The regularities $\beta_{i},i=1,\dots,d$ are usually considered along the canonical basis, the domain where the data is commonly observed on. However, this can lead to misleading conclusions since anisotropy is not invariant to directions. A relatively recent body of work in non-parametric statistics aims to give consideration to the directional nature of anisotropy, called structural adaptation (Lepski, (2015)). See Samarov and Tsybakov, (2004), Lepski and Rebelles, (2020), Ammous et al., (2024) for some examples in the density model. In spatial data, this has been considered under the umbrella of fractal analysis, for example in the seminal work of Davies and Hall, (1999).
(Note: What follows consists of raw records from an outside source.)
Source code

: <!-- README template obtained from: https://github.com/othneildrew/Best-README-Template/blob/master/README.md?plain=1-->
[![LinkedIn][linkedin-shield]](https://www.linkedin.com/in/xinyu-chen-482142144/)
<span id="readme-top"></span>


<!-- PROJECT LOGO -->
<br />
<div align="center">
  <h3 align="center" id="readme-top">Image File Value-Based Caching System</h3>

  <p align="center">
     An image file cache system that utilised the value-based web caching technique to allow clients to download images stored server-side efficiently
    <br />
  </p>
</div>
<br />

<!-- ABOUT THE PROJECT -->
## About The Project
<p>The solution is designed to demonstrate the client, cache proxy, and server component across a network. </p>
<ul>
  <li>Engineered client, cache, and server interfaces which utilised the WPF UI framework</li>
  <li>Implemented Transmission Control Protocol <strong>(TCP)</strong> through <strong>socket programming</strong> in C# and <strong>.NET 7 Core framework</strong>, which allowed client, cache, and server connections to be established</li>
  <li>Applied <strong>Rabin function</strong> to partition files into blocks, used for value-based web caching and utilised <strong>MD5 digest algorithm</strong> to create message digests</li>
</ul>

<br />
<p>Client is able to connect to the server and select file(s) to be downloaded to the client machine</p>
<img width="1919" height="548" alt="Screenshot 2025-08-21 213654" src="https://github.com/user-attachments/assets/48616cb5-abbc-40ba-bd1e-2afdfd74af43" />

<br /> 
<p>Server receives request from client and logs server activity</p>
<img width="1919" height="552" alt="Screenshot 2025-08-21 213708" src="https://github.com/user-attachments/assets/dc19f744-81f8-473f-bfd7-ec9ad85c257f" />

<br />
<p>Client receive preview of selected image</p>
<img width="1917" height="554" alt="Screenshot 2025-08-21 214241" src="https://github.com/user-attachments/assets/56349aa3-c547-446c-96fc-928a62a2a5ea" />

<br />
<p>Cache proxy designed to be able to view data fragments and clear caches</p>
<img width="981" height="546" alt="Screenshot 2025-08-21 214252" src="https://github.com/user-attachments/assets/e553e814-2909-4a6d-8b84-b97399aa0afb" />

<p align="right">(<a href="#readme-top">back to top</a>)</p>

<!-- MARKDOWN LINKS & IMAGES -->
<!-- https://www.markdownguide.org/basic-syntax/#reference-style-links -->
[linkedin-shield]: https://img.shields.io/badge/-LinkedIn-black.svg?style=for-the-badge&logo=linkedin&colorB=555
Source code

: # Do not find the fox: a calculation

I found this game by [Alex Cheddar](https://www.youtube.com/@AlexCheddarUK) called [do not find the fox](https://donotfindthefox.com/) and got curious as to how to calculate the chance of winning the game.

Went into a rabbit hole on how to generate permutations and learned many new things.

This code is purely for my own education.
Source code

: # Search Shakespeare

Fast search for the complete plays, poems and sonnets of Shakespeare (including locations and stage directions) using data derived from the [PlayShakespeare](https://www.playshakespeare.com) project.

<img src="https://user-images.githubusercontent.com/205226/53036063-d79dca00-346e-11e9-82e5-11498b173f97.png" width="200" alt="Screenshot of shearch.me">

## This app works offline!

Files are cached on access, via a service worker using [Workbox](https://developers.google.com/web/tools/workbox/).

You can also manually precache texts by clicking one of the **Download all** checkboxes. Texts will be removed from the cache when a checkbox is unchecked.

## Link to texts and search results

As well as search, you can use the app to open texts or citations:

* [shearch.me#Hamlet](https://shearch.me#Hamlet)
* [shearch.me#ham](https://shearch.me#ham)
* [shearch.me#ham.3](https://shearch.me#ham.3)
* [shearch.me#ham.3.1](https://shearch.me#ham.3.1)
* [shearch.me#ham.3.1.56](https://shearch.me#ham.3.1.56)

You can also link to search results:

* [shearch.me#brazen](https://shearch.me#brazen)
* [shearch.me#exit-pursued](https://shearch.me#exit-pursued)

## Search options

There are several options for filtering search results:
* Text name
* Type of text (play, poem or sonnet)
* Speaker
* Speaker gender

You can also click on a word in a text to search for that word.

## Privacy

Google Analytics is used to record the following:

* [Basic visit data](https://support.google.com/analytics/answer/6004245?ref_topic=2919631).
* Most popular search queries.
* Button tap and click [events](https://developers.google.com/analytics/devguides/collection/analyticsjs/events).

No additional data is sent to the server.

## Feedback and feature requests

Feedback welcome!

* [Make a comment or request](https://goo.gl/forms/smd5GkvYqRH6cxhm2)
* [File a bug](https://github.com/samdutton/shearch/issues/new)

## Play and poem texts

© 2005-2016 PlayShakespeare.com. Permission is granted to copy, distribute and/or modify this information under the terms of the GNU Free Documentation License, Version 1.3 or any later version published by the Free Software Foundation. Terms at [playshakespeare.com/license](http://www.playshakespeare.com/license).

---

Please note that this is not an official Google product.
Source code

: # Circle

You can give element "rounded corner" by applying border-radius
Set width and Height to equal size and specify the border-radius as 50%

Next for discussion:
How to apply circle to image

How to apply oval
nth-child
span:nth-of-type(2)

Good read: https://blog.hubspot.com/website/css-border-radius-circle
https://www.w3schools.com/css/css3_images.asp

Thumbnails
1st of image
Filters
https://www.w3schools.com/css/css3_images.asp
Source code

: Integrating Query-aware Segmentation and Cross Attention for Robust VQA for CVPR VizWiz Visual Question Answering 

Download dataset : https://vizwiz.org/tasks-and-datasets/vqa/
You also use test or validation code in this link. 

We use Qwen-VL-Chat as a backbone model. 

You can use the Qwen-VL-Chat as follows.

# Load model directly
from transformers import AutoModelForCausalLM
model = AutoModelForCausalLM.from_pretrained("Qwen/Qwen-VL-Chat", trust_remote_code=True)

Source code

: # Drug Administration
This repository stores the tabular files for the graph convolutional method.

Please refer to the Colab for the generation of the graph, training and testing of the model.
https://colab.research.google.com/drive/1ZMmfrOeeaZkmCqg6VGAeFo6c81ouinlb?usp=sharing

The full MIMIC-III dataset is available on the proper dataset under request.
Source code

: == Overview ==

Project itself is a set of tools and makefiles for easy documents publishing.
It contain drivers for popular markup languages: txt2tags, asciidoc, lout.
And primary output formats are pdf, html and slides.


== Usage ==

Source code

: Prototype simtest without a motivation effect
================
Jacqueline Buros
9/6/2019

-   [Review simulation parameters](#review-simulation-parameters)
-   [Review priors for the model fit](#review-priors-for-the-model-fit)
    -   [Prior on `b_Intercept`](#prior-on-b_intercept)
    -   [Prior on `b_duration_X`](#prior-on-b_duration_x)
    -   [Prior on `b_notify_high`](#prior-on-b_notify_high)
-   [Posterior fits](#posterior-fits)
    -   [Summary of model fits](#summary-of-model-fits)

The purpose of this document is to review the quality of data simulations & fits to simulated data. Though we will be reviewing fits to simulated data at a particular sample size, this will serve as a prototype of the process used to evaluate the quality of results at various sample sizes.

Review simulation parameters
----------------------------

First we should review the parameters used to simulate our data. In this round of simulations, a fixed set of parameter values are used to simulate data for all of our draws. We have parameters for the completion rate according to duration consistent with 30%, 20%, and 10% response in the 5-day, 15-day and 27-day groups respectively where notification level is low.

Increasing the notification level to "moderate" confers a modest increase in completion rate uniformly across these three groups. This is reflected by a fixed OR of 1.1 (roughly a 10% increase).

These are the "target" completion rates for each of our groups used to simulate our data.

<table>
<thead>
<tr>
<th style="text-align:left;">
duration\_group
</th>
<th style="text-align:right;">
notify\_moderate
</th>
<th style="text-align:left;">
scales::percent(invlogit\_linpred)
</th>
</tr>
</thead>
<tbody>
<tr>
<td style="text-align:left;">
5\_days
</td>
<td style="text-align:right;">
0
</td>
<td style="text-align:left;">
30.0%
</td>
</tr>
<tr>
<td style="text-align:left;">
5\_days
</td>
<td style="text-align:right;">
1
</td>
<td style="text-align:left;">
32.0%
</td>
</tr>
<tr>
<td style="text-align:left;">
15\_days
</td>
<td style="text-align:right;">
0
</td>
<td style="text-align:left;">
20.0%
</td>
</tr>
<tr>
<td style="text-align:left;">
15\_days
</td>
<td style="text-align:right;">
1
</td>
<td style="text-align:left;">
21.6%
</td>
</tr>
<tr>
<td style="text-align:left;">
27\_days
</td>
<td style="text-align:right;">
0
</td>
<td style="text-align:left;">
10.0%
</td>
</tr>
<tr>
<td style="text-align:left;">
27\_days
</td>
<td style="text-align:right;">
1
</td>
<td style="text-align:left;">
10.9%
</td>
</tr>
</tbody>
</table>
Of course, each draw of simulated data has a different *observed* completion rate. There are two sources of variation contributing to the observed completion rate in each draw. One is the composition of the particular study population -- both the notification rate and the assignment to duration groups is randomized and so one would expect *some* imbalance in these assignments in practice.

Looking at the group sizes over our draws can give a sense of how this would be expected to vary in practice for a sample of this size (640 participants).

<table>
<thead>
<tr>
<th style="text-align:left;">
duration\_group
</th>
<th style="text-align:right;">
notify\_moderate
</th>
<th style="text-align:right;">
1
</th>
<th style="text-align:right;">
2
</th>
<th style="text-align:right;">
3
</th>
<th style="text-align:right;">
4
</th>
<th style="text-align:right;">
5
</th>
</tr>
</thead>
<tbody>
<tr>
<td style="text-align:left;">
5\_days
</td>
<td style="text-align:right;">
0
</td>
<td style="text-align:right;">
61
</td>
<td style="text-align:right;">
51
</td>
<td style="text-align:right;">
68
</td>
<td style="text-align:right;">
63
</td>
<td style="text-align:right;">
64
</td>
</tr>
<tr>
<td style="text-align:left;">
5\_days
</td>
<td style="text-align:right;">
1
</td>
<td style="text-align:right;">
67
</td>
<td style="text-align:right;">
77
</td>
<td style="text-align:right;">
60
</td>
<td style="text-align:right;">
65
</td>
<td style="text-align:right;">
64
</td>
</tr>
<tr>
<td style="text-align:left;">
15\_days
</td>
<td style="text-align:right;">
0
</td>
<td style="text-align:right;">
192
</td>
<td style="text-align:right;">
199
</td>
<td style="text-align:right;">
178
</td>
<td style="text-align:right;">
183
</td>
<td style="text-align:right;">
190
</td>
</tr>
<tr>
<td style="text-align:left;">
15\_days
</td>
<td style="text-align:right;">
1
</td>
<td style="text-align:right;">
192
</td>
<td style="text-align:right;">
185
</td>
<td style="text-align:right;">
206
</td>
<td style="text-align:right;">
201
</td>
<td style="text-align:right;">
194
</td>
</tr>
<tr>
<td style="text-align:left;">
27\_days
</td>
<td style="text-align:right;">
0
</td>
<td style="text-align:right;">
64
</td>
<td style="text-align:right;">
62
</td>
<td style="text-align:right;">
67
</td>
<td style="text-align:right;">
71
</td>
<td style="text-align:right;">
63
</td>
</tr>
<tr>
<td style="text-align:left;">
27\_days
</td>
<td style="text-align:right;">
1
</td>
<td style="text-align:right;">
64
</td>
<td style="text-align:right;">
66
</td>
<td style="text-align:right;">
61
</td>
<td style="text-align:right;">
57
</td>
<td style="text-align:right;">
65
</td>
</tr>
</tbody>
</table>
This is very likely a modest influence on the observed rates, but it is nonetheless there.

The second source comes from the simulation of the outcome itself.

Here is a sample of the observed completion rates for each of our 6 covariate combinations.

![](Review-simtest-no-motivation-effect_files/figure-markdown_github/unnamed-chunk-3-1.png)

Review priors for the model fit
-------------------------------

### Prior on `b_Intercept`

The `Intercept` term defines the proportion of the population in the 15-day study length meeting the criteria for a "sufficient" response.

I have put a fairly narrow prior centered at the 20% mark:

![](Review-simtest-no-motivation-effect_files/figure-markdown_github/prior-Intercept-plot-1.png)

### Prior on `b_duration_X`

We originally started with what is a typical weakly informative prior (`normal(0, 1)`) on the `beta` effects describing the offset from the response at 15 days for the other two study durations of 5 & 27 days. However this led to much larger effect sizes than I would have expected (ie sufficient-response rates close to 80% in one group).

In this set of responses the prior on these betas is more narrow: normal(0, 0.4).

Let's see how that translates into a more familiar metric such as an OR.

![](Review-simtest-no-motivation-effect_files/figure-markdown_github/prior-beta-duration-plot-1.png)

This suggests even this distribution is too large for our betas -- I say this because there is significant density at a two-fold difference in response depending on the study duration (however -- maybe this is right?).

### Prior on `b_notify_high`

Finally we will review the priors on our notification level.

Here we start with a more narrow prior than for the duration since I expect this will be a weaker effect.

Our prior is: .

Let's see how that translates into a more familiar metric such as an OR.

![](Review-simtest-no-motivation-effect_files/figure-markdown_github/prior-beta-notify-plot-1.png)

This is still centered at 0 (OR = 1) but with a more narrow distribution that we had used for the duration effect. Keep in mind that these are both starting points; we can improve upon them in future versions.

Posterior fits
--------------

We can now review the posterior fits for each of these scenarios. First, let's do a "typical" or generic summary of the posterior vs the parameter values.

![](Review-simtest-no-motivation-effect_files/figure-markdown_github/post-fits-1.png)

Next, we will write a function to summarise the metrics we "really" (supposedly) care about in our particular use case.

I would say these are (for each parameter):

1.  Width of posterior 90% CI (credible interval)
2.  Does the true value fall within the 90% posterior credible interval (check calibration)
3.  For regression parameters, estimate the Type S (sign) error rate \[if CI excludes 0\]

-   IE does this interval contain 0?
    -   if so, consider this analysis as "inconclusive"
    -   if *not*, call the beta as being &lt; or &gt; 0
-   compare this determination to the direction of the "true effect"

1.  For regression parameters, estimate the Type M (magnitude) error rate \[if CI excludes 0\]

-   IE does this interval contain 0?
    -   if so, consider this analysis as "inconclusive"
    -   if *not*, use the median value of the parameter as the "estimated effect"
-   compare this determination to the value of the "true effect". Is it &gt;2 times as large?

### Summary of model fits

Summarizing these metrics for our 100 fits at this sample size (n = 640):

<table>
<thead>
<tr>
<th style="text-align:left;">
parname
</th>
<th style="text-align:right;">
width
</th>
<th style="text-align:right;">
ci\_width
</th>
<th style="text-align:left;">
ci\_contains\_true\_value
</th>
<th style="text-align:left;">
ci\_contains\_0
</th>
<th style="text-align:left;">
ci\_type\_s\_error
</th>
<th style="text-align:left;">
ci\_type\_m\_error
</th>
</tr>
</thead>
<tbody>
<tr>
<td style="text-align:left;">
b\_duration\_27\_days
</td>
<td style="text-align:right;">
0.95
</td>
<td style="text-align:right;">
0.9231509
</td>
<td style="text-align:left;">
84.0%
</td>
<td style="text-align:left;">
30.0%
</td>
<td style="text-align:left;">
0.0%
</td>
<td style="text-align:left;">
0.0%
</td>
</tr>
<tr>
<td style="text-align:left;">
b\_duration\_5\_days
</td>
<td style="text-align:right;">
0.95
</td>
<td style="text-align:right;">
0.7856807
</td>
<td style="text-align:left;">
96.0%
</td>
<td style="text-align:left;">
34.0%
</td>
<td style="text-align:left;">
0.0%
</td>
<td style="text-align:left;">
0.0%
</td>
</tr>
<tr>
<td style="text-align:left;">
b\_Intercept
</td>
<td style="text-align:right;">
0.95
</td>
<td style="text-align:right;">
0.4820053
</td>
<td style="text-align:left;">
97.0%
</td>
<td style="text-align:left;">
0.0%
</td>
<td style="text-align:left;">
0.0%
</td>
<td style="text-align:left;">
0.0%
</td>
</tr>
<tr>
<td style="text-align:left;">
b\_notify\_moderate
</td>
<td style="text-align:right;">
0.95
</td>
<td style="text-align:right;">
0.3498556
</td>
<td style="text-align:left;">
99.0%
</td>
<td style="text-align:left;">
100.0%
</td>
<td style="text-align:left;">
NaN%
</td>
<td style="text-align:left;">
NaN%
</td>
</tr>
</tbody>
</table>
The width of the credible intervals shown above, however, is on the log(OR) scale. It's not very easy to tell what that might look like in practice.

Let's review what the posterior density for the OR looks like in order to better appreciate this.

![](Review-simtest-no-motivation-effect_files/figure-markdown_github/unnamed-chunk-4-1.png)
Surprisingly, to the best of our knowledge, the directional nature of anisotropy has yet to be examined in multivariate functional data analysis. We aim to fill this gap by giving a rigorous definition of anisotropy through the directional regularity of a process. Through several examples, we demonstrate that performing a change-of-basis can increase the effective smoothness of a process along the canonical basis. This can lead to faster rates of convergence for ubiquitous tasks such as smoothing in functional data analysis. This change-of-basis matrix is intimately related to the notion of directional regularity that we introduce in this paper, and an algorithm is constructed to estimate it.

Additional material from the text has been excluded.